Task details: Your reply should be made up of every line in the records below that holds the string "goto".

Material provided:
[Start of section]

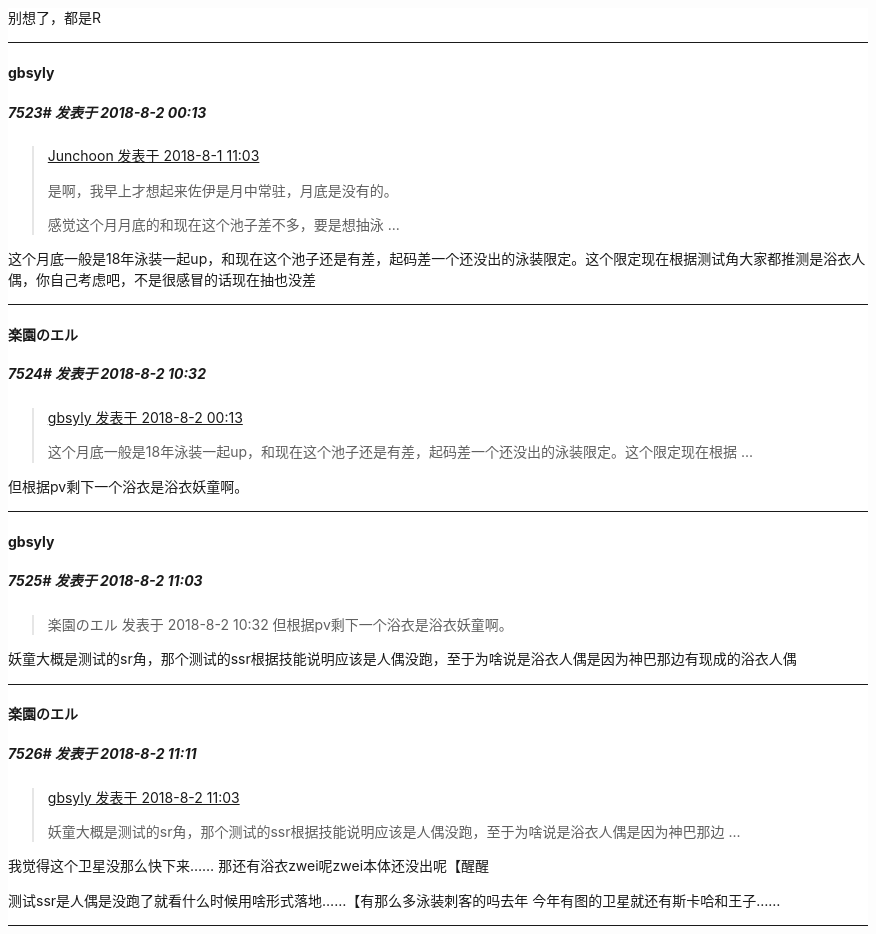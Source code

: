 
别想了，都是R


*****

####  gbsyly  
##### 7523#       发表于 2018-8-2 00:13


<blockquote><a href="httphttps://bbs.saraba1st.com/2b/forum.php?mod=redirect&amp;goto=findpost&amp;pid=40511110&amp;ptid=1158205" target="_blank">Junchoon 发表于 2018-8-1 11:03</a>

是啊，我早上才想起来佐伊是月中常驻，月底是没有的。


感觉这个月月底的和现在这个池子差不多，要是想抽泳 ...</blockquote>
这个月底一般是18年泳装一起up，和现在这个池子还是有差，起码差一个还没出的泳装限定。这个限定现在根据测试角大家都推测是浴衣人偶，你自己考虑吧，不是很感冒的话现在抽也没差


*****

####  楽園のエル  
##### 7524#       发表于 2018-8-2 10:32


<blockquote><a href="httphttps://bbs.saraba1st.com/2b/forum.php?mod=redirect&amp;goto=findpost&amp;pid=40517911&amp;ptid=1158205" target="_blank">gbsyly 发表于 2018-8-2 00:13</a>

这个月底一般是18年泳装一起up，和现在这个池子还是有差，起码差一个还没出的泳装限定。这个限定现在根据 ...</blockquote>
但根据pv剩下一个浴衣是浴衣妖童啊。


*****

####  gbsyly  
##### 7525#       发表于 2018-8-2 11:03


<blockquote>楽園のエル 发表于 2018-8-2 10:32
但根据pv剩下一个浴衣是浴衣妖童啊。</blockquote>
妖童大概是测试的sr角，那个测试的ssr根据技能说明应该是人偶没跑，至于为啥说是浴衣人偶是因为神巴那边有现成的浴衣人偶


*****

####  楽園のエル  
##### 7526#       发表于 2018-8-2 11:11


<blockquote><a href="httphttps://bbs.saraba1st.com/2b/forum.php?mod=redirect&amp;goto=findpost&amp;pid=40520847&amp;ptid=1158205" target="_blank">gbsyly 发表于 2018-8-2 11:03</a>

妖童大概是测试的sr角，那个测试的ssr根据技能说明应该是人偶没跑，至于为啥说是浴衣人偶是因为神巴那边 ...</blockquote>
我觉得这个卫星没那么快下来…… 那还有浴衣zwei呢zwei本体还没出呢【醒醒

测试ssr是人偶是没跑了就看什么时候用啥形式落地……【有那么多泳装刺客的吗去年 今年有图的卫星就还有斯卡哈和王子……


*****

[End of section]
[Start of section]

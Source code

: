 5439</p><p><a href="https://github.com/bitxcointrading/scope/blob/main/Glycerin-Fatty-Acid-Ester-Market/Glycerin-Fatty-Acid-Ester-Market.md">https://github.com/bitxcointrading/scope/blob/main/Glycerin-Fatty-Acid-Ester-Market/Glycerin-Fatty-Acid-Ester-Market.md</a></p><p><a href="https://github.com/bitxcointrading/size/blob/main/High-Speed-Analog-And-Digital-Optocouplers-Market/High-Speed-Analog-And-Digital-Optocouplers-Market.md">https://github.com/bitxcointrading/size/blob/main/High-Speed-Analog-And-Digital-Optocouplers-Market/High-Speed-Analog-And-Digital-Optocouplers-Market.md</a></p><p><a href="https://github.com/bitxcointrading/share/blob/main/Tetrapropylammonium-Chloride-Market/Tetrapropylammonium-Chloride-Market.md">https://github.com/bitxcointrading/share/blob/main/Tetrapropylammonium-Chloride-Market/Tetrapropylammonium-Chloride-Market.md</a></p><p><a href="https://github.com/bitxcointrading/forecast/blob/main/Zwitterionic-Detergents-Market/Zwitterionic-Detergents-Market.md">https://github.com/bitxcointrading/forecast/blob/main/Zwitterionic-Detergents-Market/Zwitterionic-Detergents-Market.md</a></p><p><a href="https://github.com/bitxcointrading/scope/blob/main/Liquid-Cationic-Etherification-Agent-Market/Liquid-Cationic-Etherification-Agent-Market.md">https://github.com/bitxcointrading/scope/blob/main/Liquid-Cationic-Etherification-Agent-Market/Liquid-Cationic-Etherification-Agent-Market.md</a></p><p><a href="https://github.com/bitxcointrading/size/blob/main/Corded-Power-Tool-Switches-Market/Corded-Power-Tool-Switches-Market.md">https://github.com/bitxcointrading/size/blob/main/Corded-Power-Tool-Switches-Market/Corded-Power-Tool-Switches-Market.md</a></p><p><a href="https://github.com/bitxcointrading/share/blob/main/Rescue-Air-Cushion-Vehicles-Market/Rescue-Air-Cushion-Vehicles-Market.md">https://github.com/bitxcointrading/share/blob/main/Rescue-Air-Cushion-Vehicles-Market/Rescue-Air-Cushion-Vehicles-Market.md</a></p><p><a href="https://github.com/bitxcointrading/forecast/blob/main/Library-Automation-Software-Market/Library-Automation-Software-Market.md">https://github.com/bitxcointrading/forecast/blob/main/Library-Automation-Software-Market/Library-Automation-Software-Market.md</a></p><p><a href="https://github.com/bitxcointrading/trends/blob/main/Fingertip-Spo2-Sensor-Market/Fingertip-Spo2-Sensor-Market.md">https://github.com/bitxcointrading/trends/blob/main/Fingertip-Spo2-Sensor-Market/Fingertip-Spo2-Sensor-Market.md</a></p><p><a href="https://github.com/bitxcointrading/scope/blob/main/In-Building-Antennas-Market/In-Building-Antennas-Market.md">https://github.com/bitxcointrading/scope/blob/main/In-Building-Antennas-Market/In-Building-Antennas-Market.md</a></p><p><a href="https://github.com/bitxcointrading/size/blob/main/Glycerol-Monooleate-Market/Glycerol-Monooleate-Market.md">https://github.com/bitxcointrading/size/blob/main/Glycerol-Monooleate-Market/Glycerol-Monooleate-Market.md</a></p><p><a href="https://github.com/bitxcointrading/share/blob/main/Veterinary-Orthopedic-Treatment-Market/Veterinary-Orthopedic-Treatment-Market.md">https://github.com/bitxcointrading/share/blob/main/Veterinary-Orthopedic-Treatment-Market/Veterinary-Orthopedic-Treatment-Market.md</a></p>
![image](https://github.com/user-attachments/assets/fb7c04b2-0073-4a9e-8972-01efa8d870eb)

[End of section]
[Start of section]

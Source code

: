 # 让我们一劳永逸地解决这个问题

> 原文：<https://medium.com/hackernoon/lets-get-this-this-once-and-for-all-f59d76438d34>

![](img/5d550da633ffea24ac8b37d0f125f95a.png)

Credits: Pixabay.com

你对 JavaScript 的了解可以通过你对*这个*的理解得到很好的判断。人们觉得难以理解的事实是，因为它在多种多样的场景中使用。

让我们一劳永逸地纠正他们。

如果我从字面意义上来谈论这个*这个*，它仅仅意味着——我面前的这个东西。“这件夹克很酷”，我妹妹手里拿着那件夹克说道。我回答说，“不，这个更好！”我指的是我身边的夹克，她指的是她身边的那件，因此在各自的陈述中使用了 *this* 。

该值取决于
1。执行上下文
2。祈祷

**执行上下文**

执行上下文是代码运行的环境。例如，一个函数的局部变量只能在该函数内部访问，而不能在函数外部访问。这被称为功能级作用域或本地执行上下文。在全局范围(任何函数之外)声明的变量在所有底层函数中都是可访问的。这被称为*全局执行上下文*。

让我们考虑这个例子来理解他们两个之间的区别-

[End of section]

Reply to the exercise:
<blockquote><a href="httphttps://bbs.saraba1st.com/2b/forum.php?mod=redirect&amp;goto=findpost&amp;pid=40511110&amp;ptid=1158205" target="_blank">Junchoon 发表于 2018-8-1 11:03</a>
<blockquote><a href="httphttps://bbs.saraba1st.com/2b/forum.php?mod=redirect&amp;goto=findpost&amp;pid=40517911&amp;ptid=1158205" target="_blank">gbsyly 发表于 2018-8-2 00:13</a>
<blockquote><a href="httphttps://bbs.saraba1st.com/2b/forum.php?mod=redirect&amp;goto=findpost&amp;pid=40520847&amp;ptid=1158205" target="_blank">gbsyly 发表于 2018-8-2 11:03</a>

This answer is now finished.